─── DATA

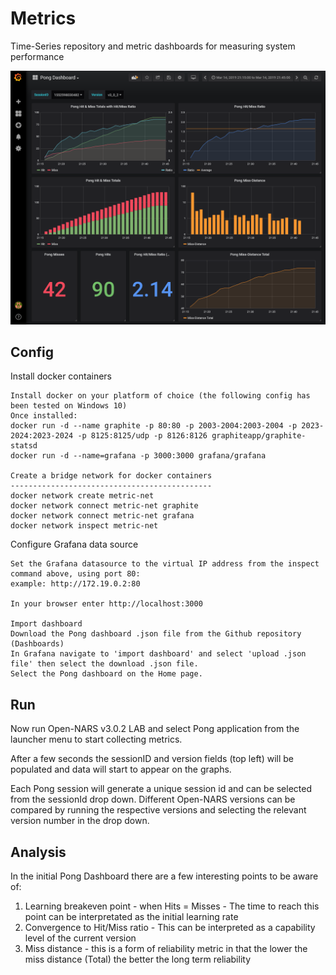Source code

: # Metrics
Time-Series repository and metric dashboards for measuring system performance

<img src="https://github.com/opennars/Metrics/blob/master/Img/Pong%20Metrics.png">

## Config
Install docker containers
```
Install docker on your platform of choice (the following config has been tested on Windows 10)
Once installed:
docker run -d --name graphite -p 80:80 -p 2003-2004:2003-2004 -p 2023-2024:2023-2024 -p 8125:8125/udp -p 8126:8126 graphiteapp/graphite-statsd
docker run -d --name=grafana -p 3000:3000 grafana/grafana

Create a bridge network for docker containers
---------------------------------------------
docker network create metric-net
docker network connect metric-net graphite
docker network connect metric-net grafana
docker network inspect metric-net
```
Configure Grafana data source
```
Set the Grafana datasource to the virtual IP address from the inspect command above, using port 80:
example: http://172.19.0.2:80 

In your browser enter http://localhost:3000

Import dashboard
Download the Pong dashboard .json file from the Github repository (Dashboards)
In Grafana navigate to 'import dashboard' and select 'upload .json file' then select the download .json file.
Select the Pong dashboard on the Home page.
```
## Run
Now run Open-NARS v3.0.2 LAB and select Pong application from the launcher menu to start collecting metrics.

After a few seconds the sessionID and version fields (top left) will be populated and data will start to appear on the graphs.

Each Pong session will generate a unique session id and can be selected from the sessionId drop down. Different Open-NARS versions can be compared by running the respective versions and selecting the relevant version number in the drop down.

## Analysis
In the initial Pong Dashboard there are a few interesting points to be aware of:
1. Learning breakeven point - when Hits = Misses - The time to reach this point can be interpretated as the initial learning rate
2. Convergence to Hit/Miss ratio - This can be interpreted as a capability level of the current version
3. Miss distance - this is a form of reliability metric in that the lower the miss distance (Total) the better the long term reliability

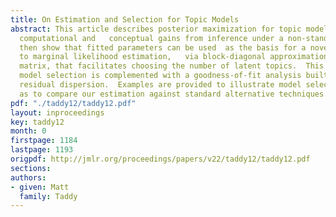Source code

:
 ```yaml
---
title: On Estimation and Selection for Topic Models
abstract: This article describes posterior maximization for topic models, identifying
  computational and   conceptual gains from inference under a non-standard    parametrization.  We
  then show that fitted parameters can be used  as the basis for a novel approach
  to marginal likelihood estimation,   via block-diagonal approximation to the information
  matrix, that facilitates choosing the number of latent topics.  This   likelihood-based
  model selection is complemented with a goodness-of-fit analysis built around estimated
  residual dispersion.  Examples are provided to illustrate model selection as well
  as to compare our estimation against standard alternative techniques.
pdf: "./taddy12/taddy12.pdf"
layout: inproceedings
key: taddy12
month: 0
firstpage: 1184
lastpage: 1193
origpdf: http://jmlr.org/proceedings/papers/v22/taddy12/taddy12.pdf
sections: 
authors:
- given: Matt
  family: Taddy
---
```

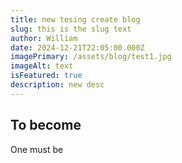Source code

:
 ```yaml
---
title: new tesing create blog
slug: this is the slug text
author: William
date: 2024-12-21T22:05:00.000Z
imagePrimary: /assets/blog/test1.jpg
imageAlt: text
isFeatured: true
description: new desc
---
```

## To become

One must be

──────

_TASK GOAL_:
Exact transcription of the full listing above is required; images do not belong in it.

_TASK ANSWER_:
Source code

: # Metrics
Time-Series repository and metric dashboards for measuring system performance

<img src="https://github.com/opennars/Metrics/blob/master/Img/Pong%20Metrics.png">

## Config
Install docker containers
```
Install docker on your platform of choice (the following config has been tested on Windows 10)
Once installed:
docker run -d --name graphite -p 80:80 -p 2003-2004:2003-2004 -p 2023-2024:2023-2024 -p 8125:8125/udp -p 8126:8126 graphiteapp/graphite-statsd
docker run -d --name=grafana -p 3000:3000 grafana/grafana

Create a bridge network for docker containers
---------------------------------------------
docker network create metric-net
docker network connect metric-net graphite
docker network connect metric-net grafana
docker network inspect metric-net
```
Configure Grafana data source
```
Set the Grafana datasource to the virtual IP address from the inspect command above, using port 80:
example: http://172.19.0.2:80 

In your browser enter http://localhost:3000

Import dashboard
Download the Pong dashboard .json file from the Github repository (Dashboards)
In Grafana navigate to 'import dashboard' and select 'upload .json file' then select the download .json file.
Select the Pong dashboard on the Home page.
```
## Run
Now run Open-NARS v3.0.2 LAB and select Pong application from the launcher menu to start collecting metrics.

After a few seconds the sessionID and version fields (top left) will be populated and data will start to appear on the graphs.

Each Pong session will generate a unique session id and can be selected from the sessionId drop down. Different Open-NARS versions can be compared by running the respective versions and selecting the relevant version number in the drop down.

## Analysis
In the initial Pong Dashboard there are a few interesting points to be aware of:
1. Learning breakeven point - when Hits = Misses - The time to reach this point can be interpretated as the initial learning rate
2. Convergence to Hit/Miss ratio - This can be interpreted as a capability level of the current version
3. Miss distance - this is a form of reliability metric in that the lower the miss distance (Total) the better the long term reliability

Source code

:
 ```yaml
---
title: On Estimation and Selection for Topic Models
abstract: This article describes posterior maximization for topic models, identifying
  computational and   conceptual gains from inference under a non-standard    parametrization.  We
  then show that fitted parameters can be used  as the basis for a novel approach
  to marginal likelihood estimation,   via block-diagonal approximation to the information
  matrix, that facilitates choosing the number of latent topics.  This   likelihood-based
  model selection is complemented with a goodness-of-fit analysis built around estimated
  residual dispersion.  Examples are provided to illustrate model selection as well
  as to compare our estimation against standard alternative techniques.
pdf: "./taddy12/taddy12.pdf"
layout: inproceedings
key: taddy12
month: 0
firstpage: 1184
lastpage: 1193
origpdf: http://jmlr.org/proceedings/papers/v22/taddy12/taddy12.pdf
sections: 
authors:
- given: Matt
  family: Taddy
---
```

Source code

:
 ```yaml
---
title: new tesing create blog
slug: this is the slug text
author: William
date: 2024-12-21T22:05:00.000Z
imagePrimary: /assets/blog/test1.jpg
imageAlt: text
isFeatured: true
description: new desc
---
```

## To become

One must be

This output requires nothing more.